LISTED RECORDS ::
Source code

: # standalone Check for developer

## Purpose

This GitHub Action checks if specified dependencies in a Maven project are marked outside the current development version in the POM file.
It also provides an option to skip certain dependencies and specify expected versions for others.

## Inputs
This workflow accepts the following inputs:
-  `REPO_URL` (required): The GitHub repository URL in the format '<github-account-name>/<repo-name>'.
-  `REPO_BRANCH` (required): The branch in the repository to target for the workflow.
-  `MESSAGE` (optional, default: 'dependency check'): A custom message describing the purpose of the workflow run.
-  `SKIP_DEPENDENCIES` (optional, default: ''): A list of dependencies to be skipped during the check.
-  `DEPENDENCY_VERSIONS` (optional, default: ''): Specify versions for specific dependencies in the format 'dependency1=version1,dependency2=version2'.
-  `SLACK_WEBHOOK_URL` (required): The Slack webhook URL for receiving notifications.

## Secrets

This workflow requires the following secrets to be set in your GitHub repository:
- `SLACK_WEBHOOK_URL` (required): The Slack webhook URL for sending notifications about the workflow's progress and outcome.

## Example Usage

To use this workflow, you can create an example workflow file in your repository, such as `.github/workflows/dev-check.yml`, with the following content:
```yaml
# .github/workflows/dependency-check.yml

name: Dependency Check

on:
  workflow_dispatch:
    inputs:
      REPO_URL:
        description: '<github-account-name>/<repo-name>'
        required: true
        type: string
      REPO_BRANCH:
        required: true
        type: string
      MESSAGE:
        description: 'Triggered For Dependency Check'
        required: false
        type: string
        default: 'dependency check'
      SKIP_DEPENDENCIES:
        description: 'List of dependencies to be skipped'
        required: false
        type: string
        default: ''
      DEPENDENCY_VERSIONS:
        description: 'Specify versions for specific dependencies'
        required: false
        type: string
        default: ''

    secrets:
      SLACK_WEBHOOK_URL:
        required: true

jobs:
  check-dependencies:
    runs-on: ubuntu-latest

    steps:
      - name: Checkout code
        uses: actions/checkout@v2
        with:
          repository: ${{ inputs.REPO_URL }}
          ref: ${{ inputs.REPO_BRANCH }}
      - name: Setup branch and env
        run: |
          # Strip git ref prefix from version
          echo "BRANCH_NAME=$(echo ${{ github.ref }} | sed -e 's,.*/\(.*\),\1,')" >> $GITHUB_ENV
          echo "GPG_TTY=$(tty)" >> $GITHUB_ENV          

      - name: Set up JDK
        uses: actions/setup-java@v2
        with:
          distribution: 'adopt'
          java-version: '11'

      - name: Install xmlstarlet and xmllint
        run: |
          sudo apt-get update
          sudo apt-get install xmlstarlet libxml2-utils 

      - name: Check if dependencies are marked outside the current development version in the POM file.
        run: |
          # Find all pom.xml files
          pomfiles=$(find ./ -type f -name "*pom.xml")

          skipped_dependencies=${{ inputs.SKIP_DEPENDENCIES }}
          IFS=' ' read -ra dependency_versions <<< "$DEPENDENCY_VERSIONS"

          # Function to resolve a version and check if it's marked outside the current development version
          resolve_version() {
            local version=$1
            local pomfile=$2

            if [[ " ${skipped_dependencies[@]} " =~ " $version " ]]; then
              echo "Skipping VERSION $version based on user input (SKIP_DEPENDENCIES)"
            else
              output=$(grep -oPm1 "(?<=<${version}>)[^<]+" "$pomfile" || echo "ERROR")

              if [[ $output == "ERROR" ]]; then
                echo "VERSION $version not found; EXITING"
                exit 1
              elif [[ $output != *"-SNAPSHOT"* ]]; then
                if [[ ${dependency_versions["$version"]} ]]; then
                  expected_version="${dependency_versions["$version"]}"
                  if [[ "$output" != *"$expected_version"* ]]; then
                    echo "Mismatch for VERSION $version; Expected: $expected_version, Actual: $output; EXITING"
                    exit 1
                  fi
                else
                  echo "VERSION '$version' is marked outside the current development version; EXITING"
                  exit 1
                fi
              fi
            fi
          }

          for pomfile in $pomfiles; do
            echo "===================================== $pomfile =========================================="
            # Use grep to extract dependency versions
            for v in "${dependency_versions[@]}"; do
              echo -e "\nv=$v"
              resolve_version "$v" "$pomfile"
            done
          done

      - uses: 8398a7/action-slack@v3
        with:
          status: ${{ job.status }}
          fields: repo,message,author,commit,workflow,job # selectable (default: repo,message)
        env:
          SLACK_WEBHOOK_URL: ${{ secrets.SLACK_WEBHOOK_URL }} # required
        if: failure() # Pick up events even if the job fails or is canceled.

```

DESCRIPTION OF THE TASK :: Please copy out each line of the material that contains the string "outside".

WORKED SOLUTION ::
This GitHub Action checks if specified dependencies in a Maven project are marked outside the current development version in the POM file.
      - name: Check if dependencies are marked outside the current development version in the POM file.
          # Function to resolve a version and check if it's marked outside the current development version
                  echo "VERSION '$version' is marked outside the current development version; EXITING"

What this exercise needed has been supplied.